20.Jul.2010 Countdown to Book Apocalypse
Amazon says it sells more e-books than hardcovers. Does this mean our 500-year old technology (the book) is ready for the dumper? Not quite. Shoppers at Amazon.com are already pretty tech-inclined and buying an e-book online has several advantages over print at that particular point-of-sale (immediate gratification, no shipping charges). A lot of the article, upon inspection, is a marketing piece for e-books, since hardcover book sales are up as well and the figures for paperbacks have not been linked conclusively to sales of non-print materials.
Amazon painted a picture of accelerating growth in sales of e-books, which can be read on the Kindle and through software on a host of other devices, including Apple’s iPad and iPhone. The figures don’t include free e-books.
Over the past month, the Seattle retailer sold 180 Kindle books for every 100 hardcover books it sold, it said.

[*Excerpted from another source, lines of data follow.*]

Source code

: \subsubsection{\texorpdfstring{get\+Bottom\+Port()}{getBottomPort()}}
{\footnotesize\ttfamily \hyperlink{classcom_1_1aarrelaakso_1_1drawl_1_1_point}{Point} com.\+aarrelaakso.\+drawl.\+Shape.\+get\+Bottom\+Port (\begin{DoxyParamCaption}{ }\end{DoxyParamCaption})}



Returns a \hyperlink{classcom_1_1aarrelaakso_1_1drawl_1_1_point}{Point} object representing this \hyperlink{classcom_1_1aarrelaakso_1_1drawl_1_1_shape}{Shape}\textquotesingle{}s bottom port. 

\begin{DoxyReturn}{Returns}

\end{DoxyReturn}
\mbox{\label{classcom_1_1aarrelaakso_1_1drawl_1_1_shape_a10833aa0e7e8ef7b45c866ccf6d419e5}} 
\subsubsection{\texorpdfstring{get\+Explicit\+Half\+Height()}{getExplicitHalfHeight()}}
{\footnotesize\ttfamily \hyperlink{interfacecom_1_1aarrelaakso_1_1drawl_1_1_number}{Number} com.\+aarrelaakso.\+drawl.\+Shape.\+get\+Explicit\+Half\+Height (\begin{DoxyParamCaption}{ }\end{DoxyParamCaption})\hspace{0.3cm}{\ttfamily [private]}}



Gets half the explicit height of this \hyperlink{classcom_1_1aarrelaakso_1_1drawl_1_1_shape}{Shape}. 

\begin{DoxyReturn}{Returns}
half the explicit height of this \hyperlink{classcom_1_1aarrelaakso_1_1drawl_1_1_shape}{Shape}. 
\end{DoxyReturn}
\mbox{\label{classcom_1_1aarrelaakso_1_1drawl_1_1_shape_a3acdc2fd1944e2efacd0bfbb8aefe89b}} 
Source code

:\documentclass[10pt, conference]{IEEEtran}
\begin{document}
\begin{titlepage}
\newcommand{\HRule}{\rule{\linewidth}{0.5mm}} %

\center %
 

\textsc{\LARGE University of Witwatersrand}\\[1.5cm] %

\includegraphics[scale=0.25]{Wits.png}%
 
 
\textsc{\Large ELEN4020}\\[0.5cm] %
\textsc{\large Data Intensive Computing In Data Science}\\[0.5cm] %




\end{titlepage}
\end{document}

“That is dramatic evidence of how powerful the e-book is now,” said Citigroup analyst Mark Mahaney. “What the iPad and other book reading devices have done is just raise the overall e-book market—and Amazon is extremely well positioned to take advantage of it.”
Print isn’t going anywhere soon. E-books and printed books will have to co-exist for at least the next 100 years, even if books end up being kind of like vinyl records (artisanal, expensive, pretentious) Maybe we’ll wait a couple days before we purge our redundant books in a cleansing bonfire.